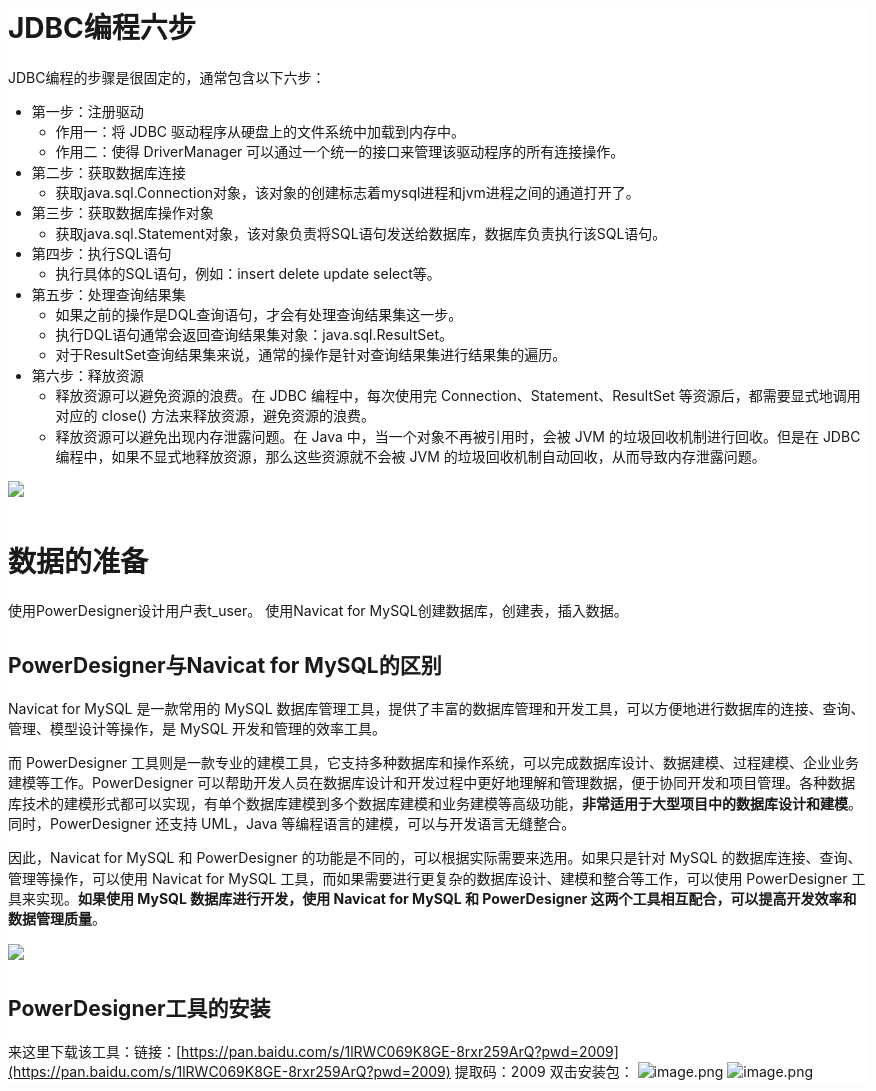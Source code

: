 # JDBC编程六步
JDBC编程的步骤是很固定的，通常包含以下六步：

- 第一步：注册驱动
   - 作用一：将 JDBC 驱动程序从硬盘上的文件系统中加载到内存中。
   - 作用二：使得 DriverManager 可以通过一个统一的接口来管理该驱动程序的所有连接操作。
- 第二步：获取数据库连接
   - 获取java.sql.Connection对象，该对象的创建标志着mysql进程和jvm进程之间的通道打开了。
- 第三步：获取数据库操作对象
   - 获取java.sql.Statement对象，该对象负责将SQL语句发送给数据库，数据库负责执行该SQL语句。
- 第四步：执行SQL语句
   - 执行具体的SQL语句，例如：insert delete update select等。
- 第五步：处理查询结果集
   - 如果之前的操作是DQL查询语句，才会有处理查询结果集这一步。
   - 执行DQL语句通常会返回查询结果集对象：java.sql.ResultSet。
   - 对于ResultSet查询结果集来说，通常的操作是针对查询结果集进行结果集的遍历。
- 第六步：释放资源
   - 释放资源可以避免资源的浪费。在 JDBC 编程中，每次使用完 Connection、Statement、ResultSet 等资源后，都需要显式地调用对应的 close() 方法来释放资源，避免资源的浪费。
   - 释放资源可以避免出现内存泄露问题。在 Java 中，当一个对象不再被引用时，会被 JVM 的垃圾回收机制进行回收。但是在 JDBC 编程中，如果不显式地释放资源，那么这些资源就不会被 JVM 的垃圾回收机制自动回收，从而导致内存泄露问题。

![](https://cdn.nlark.com/yuque/0/2023/jpeg/21376908/1692002570088-3338946f-42b3-4174-8910-7e749c31e950.jpeg#averageHue=%23f9f8f8&from=url&id=acVGP&originHeight=78&originWidth=1400&originalType=binary&ratio=1&rotation=0&showTitle=false&status=done&style=shadow&title=)
# 数据的准备
使用PowerDesigner设计用户表t_user。
使用Navicat for MySQL创建数据库，创建表，插入数据。
## PowerDesigner与Navicat for MySQL的区别
Navicat for MySQL 是一款常用的 MySQL 数据库管理工具，提供了丰富的数据库管理和开发工具，可以方便地进行数据库的连接、查询、管理、模型设计等操作，是 MySQL 开发和管理的效率工具。

而 PowerDesigner 工具则是一款专业的建模工具，它支持多种数据库和操作系统，可以完成数据库设计、数据建模、过程建模、企业业务建模等工作。PowerDesigner 可以帮助开发人员在数据库设计和开发过程中更好地理解和管理数据，便于协同开发和项目管理。各种数据库技术的建模形式都可以实现，有单个数据库建模到多个数据库建模和业务建模等高级功能，**非常适用于大型项目中的数据库设计和建模**。同时，PowerDesigner 还支持 UML，Java 等编程语言的建模，可以与开发语言无缝整合。

因此，Navicat for MySQL 和 PowerDesigner 的功能是不同的，可以根据实际需要来选用。如果只是针对 MySQL 的数据库连接、查询、管理等操作，可以使用 Navicat for MySQL 工具，而如果需要进行更复杂的数据库设计、建模和整合等工作，可以使用 PowerDesigner 工具来实现。**如果使用 MySQL 数据库进行开发，使用 Navicat for MySQL 和 PowerDesigner 这两个工具相互配合，可以提高开发效率和数据管理质量**。

![](https://cdn.nlark.com/yuque/0/2023/jpeg/21376908/1692002570088-3338946f-42b3-4174-8910-7e749c31e950.jpeg#averageHue=%23f9f8f8&from=url&id=sjA9p&originHeight=78&originWidth=1400&originalType=binary&ratio=1&rotation=0&showTitle=false&status=done&style=shadow&title=)
## PowerDesigner工具的安装
来这里下载该工具：链接：[https://pan.baidu.com/s/1lRWC069K8GE-8rxr259ArQ?pwd=2009](https://pan.baidu.com/s/1lRWC069K8GE-8rxr259ArQ?pwd=2009) 提取码：2009
双击安装包：
![image.png](https://cdn.nlark.com/yuque/0/2023/png/21376908/1702030113007-3188761c-a3d6-43af-a7b2-b57285c5c59a.png#averageHue=%23caa664&clientId=u41c620b2-0cdd-4&from=paste&height=89&id=u4dcad848&originHeight=89&originWidth=241&originalType=binary&ratio=1&rotation=0&showTitle=false&size=4195&status=done&style=none&taskId=u657aab7b-28bf-4a16-81ff-d15de5e203f&title=&width=241)
![image.png](https://cdn.nlark.com/yuque/0/2023/png/21376908/1702029876181-f1cae0c3-56a7-4925-add3-c2cac74f64bf.png#averageHue=%239fa909&clientId=u41c620b2-0cdd-4&from=paste&height=330&id=uf0bf2c52&originHeight=330&originWidth=500&originalType=binary&ratio=1&rotation=0&showTitle=false&size=31259&status=done&style=none&taskId=u339e35b0-277e-4cfd-8c81-47d598a01e8&title=&width=500)
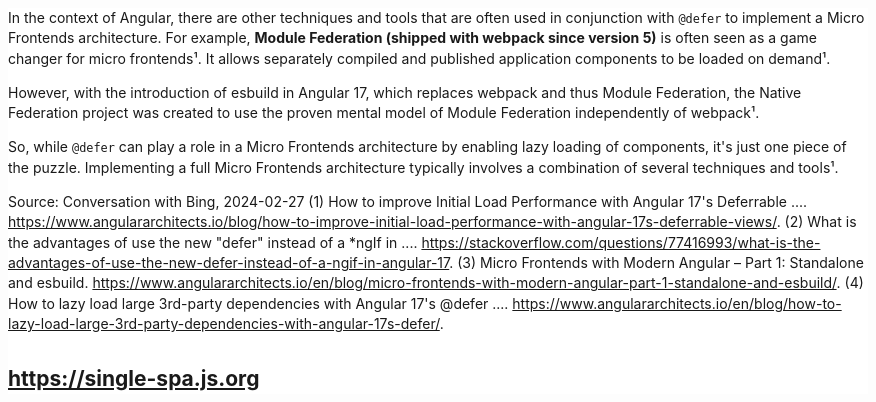 In the context of Angular, there are other techniques and tools that are often used in conjunction with `@defer` to implement a Micro Frontends architecture. For example, **Module Federation (shipped with webpack since version 5)** is often seen as a game changer for micro frontends¹. It allows separately compiled and published application components to be loaded on demand¹.

However, with the introduction of esbuild in Angular 17, which replaces webpack and thus Module Federation, the Native Federation project was created to use the proven mental model of Module Federation independently of webpack¹.

So, while `@defer` can play a role in a Micro Frontends architecture by enabling lazy loading of components, it's just one piece of the puzzle. Implementing a full Micro Frontends architecture typically involves a combination of several techniques and tools¹.

Source: Conversation with Bing, 2024-02-27
(1) How to improve Initial Load Performance with Angular 17's Deferrable .... https://www.angulararchitects.io/blog/how-to-improve-initial-load-performance-with-angular-17s-deferrable-views/.
(2) What is the advantages of use the new "defer" instead of a *ngIf in .... https://stackoverflow.com/questions/77416993/what-is-the-advantages-of-use-the-new-defer-instead-of-a-ngif-in-angular-17.
(3) Micro Frontends with Modern Angular – Part 1: Standalone and esbuild. https://www.angulararchitects.io/en/blog/micro-frontends-with-modern-angular-part-1-standalone-and-esbuild/.
(4) How to lazy load large 3rd-party dependencies with Angular 17's @defer .... https://www.angulararchitects.io/en/blog/how-to-lazy-load-large-3rd-party-dependencies-with-angular-17s-defer/.

## https://single-spa.js.org


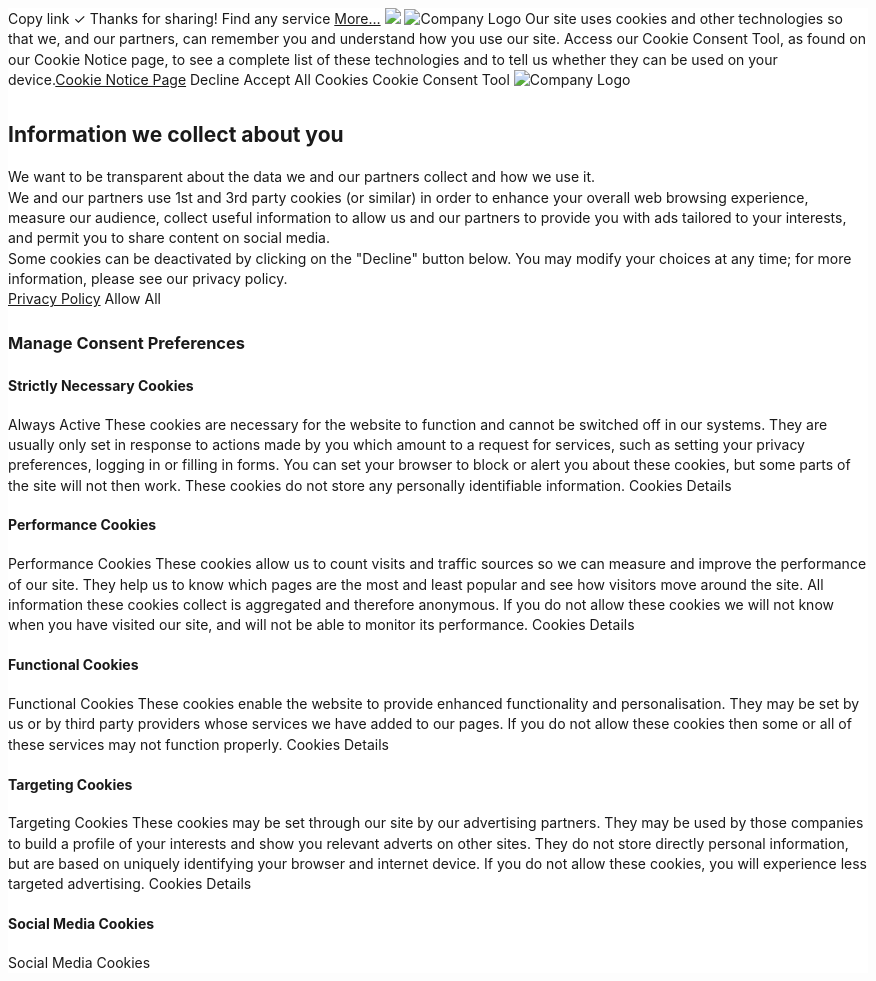
Copy link
✓
Thanks for sharing!
Find any service
[](https://www.addtoany.com "Share Buttons")
[More…](https://www.madewithnestle.ca/carnation-hot-chocolate/carnation-marshmallow-canister#addtoany "Show all")
![](https://www.madewithnestle.ca/carnation-hot-chocolate/carnation-marshmallow-canister)
![Company Logo](https://cdn.cookielaw.org/logos/342fb339-6da0-4f6f-9910-97f858be21ab/f142d1ac-e1f6-41a2-bba1-d74e49490055/81893f49-cbae-4594-9436-f52ab10755a4/Nestle.png)
Our site uses cookies and other technologies so that we, and our partners, can remember you and understand how you use our site. Access our Cookie Consent Tool, as found on our Cookie Notice page, to see a complete list of these technologies and to tell us whether they can be used on your device.[Cookie Notice Page](https://www.madewithnestle.ca/nestle-cookies-policy)
Decline Accept All Cookies
Cookie Consent Tool
![Company Logo](https://cdn.cookielaw.org/logos/342fb339-6da0-4f6f-9910-97f858be21ab/f142d1ac-e1f6-41a2-bba1-d74e49490055/0551e26c-75ef-408d-92e1-ac9ea8ad5dd2/Nestle.png)
## Information we collect about you
We want to be transparent about the data we and our partners collect and how we use it.  
We and our partners use 1st and 3rd party cookies (or similar) in order to enhance your overall web browsing experience, measure our audience, collect useful information to allow us and our partners to provide you with ads tailored to your interests, and permit you to share content on social media.  
Some cookies can be deactivated by clicking on the "Decline" button below. You may modify your choices at any time; for more information, please see our privacy policy.   
[Privacy Policy](https://www.madewithnestle.ca/privacy-policy)
Allow All
###  Manage Consent Preferences
#### Strictly Necessary Cookies
Always Active
These cookies are necessary for the website to function and cannot be switched off in our systems. They are usually only set in response to actions made by you which amount to a request for services, such as setting your privacy preferences, logging in or filling in forms. You can set your browser to block or alert you about these cookies, but some parts of the site will not then work. These cookies do not store any personally identifiable information.
Cookies Details‎
#### Performance Cookies
Performance Cookies
These cookies allow us to count visits and traffic sources so we can measure and improve the performance of our site. They help us to know which pages are the most and least popular and see how visitors move around the site. All information these cookies collect is aggregated and therefore anonymous. If you do not allow these cookies we will not know when you have visited our site, and will not be able to monitor its performance.
Cookies Details‎
#### Functional Cookies
Functional Cookies
These cookies enable the website to provide enhanced functionality and personalisation. They may be set by us or by third party providers whose services we have added to our pages. If you do not allow these cookies then some or all of these services may not function properly.
Cookies Details‎
#### Targeting Cookies
Targeting Cookies
These cookies may be set through our site by our advertising partners. They may be used by those companies to build a profile of your interests and show you relevant adverts on other sites. They do not store directly personal information, but are based on uniquely identifying your browser and internet device. If you do not allow these cookies, you will experience less targeted advertising.
Cookies Details‎
#### Social Media Cookies
Social Media Cookies
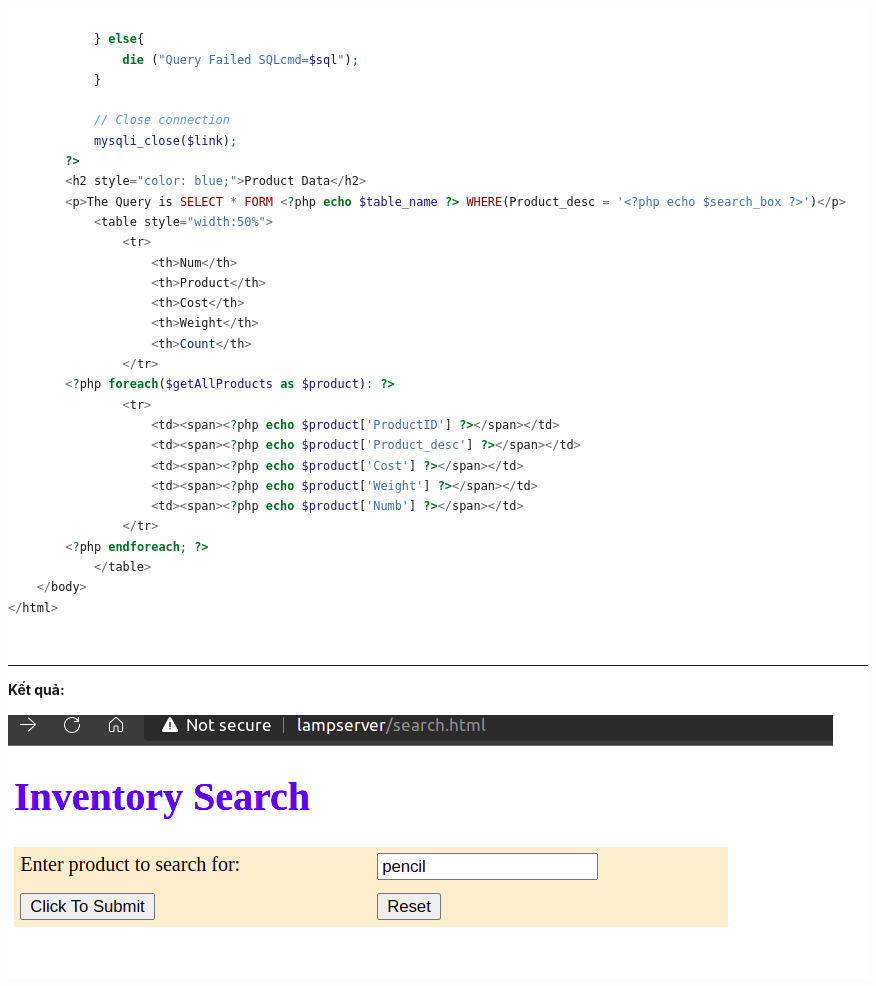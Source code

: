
 ```php
                
            } else{
                die ("Query Failed SQLcmd=$sql");
            }
 
            // Close connection
            mysqli_close($link);
        ?>
        <h2 style="color: blue;">Product Data</h2> 
        <p>The Query is SELECT * FORM <?php echo $table_name ?> WHERE(Product_desc = '<?php echo $search_box ?>')</p>
            <table style="width:50%">
                <tr>
                    <th>Num</th>
                    <th>Product</th>
                    <th>Cost</th>
                    <th>Weight</th>
                    <th>Count</th>
                </tr>
        <?php foreach($getAllProducts as $product): ?>
                <tr>
                    <td><span><?php echo $product['ProductID'] ?></span></td>
                    <td><span><?php echo $product['Product_desc'] ?></span></td>
                    <td><span><?php echo $product['Cost'] ?></span></td>
                    <td><span><?php echo $product['Weight'] ?></span></td>
                    <td><span><?php echo $product['Numb'] ?></span></td>
                </tr>
        <?php endforeach; ?>
            </table>
    </body>
</html>
```
<br>
<hr>

**Kết quả:**

![Finger 5: HTML Form to search a product](imgs/search_form.png)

» **THE TASK**
Return exactly the lines above, from the one with "(1) How to improve" up to and including the one with "We want to be", and include no pictures.

» **SOLUTION**
(1) How to improve Initial Load Performance with Angular 17's Deferrable .... https://www.angulararchitects.io/blog/how-to-improve-initial-load-performance-with-angular-17s-deferrable-views/.
(2) What is the advantages of use the new "defer" instead of a *ngIf in .... https://stackoverflow.com/questions/77416993/what-is-the-advantages-of-use-the-new-defer-instead-of-a-ngif-in-angular-17.
(3) Micro Frontends with Modern Angular – Part 1: Standalone and esbuild. https://www.angulararchitects.io/en/blog/micro-frontends-with-modern-angular-part-1-standalone-and-esbuild/.
(4) How to lazy load large 3rd-party dependencies with Angular 17's @defer .... https://www.angulararchitects.io/en/blog/how-to-lazy-load-large-3rd-party-dependencies-with-angular-17s-defer/.

## https://single-spa.js.org


Copy link
✓
Thanks for sharing!
Find any service
[](https://www.addtoany.com "Share Buttons")
[More…](https://www.madewithnestle.ca/carnation-hot-chocolate/carnation-marshmallow-canister#addtoany "Show all")
![](https://www.madewithnestle.ca/carnation-hot-chocolate/carnation-marshmallow-canister)
![Company Logo](https://cdn.cookielaw.org/logos/342fb339-6da0-4f6f-9910-97f858be21ab/f142d1ac-e1f6-41a2-bba1-d74e49490055/81893f49-cbae-4594-9436-f52ab10755a4/Nestle.png)
Our site uses cookies and other technologies so that we, and our partners, can remember you and understand how you use our site. Access our Cookie Consent Tool, as found on our Cookie Notice page, to see a complete list of these technologies and to tell us whether they can be used on your device.[Cookie Notice Page](https://www.madewithnestle.ca/nestle-cookies-policy)
Decline Accept All Cookies
Cookie Consent Tool
![Company Logo](https://cdn.cookielaw.org/logos/342fb339-6da0-4f6f-9910-97f858be21ab/f142d1ac-e1f6-41a2-bba1-d74e49490055/0551e26c-75ef-408d-92e1-ac9ea8ad5dd2/Nestle.png)
## Information we collect about you
We want to be transparent about the data we and our partners collect and how we use it.  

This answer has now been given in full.